When downloadImages: true:

Images are downloaded from the main content area
Stored in IMAGE_DOWNLOAD_DIR (default: ./data/images)
Metadata exposes image information:
- originalUrl: Source URL
- localPath: Downloaded file path
- totalBytes: Total bytes downloaded
- warnings: Any limit hits (e.g., max images reached)

POST /api/crawl - Recursive Site Crawl

Systematically crawl and extract content from multiple pages starting from a single URL.
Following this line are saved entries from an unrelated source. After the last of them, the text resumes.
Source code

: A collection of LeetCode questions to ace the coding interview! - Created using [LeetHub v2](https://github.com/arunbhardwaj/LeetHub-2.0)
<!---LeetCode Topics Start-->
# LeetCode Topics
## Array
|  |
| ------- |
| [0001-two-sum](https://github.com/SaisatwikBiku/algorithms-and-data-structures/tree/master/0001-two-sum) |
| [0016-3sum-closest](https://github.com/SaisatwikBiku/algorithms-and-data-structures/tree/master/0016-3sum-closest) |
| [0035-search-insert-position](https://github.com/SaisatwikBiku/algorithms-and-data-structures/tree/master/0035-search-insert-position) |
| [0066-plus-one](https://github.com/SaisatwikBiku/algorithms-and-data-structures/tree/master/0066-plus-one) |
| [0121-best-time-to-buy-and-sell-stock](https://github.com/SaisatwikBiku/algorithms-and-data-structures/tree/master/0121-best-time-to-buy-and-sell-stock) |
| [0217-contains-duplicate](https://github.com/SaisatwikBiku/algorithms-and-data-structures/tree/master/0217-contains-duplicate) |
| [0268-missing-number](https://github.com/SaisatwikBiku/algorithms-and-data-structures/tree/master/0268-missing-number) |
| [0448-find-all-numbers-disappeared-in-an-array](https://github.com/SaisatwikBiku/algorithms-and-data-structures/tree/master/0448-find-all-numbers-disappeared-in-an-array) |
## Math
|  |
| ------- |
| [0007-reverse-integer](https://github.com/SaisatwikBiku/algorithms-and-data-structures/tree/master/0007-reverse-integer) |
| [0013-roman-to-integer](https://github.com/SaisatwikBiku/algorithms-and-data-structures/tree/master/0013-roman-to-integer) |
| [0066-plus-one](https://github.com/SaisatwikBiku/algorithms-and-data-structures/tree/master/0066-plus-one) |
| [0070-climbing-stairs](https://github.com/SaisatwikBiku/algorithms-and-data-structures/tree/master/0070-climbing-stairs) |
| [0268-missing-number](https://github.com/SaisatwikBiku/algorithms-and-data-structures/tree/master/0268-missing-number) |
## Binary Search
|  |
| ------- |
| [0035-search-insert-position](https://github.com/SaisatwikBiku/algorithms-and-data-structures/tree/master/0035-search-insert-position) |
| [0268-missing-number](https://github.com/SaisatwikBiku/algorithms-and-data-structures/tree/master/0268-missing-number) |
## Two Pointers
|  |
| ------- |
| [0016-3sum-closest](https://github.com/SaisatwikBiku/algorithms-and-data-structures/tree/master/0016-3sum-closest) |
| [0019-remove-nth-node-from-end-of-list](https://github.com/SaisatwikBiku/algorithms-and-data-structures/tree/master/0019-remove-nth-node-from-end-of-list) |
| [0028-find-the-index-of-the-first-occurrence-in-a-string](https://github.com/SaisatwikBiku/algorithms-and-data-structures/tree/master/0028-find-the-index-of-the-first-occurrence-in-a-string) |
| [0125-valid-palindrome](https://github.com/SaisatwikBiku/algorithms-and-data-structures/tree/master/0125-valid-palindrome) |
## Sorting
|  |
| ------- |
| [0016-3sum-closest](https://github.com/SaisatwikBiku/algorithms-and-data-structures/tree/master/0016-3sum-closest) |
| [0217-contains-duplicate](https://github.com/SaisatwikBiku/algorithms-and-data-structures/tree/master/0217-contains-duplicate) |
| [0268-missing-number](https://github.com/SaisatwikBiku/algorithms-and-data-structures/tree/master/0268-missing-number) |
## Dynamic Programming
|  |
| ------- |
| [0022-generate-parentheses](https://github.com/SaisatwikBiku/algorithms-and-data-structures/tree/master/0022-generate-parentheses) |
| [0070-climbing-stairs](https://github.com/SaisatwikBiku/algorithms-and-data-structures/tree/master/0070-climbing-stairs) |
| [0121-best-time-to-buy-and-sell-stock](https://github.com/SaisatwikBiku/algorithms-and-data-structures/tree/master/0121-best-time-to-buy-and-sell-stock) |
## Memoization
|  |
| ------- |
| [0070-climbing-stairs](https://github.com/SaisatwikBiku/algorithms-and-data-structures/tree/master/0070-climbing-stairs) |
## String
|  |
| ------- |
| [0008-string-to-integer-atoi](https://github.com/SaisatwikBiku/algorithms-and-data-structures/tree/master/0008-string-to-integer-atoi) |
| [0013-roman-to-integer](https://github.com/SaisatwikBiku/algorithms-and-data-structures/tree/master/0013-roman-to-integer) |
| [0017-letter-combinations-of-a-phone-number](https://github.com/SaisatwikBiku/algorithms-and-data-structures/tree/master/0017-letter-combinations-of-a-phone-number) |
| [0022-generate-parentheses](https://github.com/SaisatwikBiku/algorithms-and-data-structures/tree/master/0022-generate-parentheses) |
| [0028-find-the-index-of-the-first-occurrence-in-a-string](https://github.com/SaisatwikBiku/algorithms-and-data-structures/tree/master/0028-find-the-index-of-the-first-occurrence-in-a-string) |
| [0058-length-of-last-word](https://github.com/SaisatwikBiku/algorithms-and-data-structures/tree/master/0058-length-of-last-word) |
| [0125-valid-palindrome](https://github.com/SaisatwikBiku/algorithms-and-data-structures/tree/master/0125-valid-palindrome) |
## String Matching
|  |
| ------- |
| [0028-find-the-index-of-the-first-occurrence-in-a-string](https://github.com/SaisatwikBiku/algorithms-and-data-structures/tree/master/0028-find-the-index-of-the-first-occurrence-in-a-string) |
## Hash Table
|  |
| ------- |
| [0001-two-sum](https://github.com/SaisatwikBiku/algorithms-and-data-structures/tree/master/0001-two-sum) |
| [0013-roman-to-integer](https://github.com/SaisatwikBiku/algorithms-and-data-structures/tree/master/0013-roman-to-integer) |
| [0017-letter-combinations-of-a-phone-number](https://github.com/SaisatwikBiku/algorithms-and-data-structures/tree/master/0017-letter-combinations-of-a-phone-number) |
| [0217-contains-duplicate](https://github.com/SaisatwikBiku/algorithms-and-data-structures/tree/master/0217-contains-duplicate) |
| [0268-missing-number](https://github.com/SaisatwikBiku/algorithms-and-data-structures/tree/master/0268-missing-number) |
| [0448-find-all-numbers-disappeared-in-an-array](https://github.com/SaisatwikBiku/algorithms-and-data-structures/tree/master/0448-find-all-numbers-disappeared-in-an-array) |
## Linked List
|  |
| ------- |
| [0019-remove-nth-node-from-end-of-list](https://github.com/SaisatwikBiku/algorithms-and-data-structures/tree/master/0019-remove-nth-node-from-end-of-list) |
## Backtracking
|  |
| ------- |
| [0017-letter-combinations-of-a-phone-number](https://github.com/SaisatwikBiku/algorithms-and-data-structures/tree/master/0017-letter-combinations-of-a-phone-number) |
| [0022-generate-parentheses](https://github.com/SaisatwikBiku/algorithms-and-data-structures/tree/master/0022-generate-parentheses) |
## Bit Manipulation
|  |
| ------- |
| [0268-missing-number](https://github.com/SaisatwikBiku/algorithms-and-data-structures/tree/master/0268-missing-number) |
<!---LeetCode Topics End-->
curl -X POST http://localhost:3000/api/crawl \
  -H "Content-Type: application/json" \
  -d '{
    "url": "https://docs.example.com",
    "maxDepth": 2,
    "maxPages": 50,
    "pathPrefix": "/docs/",
    "engine": "auto",
    "format": "markdown"
  }'

Response (JSON mode):

{
  "success": true,
  "pages": [
    {
      "url": "https://docs.example.com/guide",
      "content": "# Guide\n...",
      "markdown": "# Guide\n...",
      "metadata": { ... }
    }
  ],
  "stats": {
    "total": 10,
    "completed": 10,
    "failed": 0
  }
}

Real-Time Progress (SSE)

Use Accept: text/event-stream header to stream progress events:

curl -X POST http://localhost:3000/api/crawl \
  -H "Content-Type: application/json" \
  -H "Accept: text/event-stream" \
  -d '{
    "url": "https://docs.example.com",
    "maxPages": 50
  }'

Server streams:

data: {"type":"progress","completed":1,"total":50,"currentUrl":"https://..."}
data: {"type":"progress","completed":2,"total":50,"currentUrl":"https://..."}
...
data: {"type":"complete","completed":50,"total":50}
data: {"type":"result","data":{"success":true,"pages":[...]}}

Parameters

Parameter	Type	Default	Description
`url`	string	required	Starting URL for crawl
`maxDepth`	number	3	Max link depth (1 = only direct links)
`maxPages`	number	50	Max total pages to crawl
`pathPrefix`	string	-	Only crawl URLs matching this path (e.g., `/docs/`)
`engine`	string	"auto"	Engine selection (auto, http, browser)
`format`	string	"markdown"	Output format
`includeMetadata`	boolean	true	Include metadata
`downloadImages`	boolean	false	Download images for each page

POST /api/convert - Convert HTML to Markdown

Convert HTML files to Markdown with optional custom CSS selectors.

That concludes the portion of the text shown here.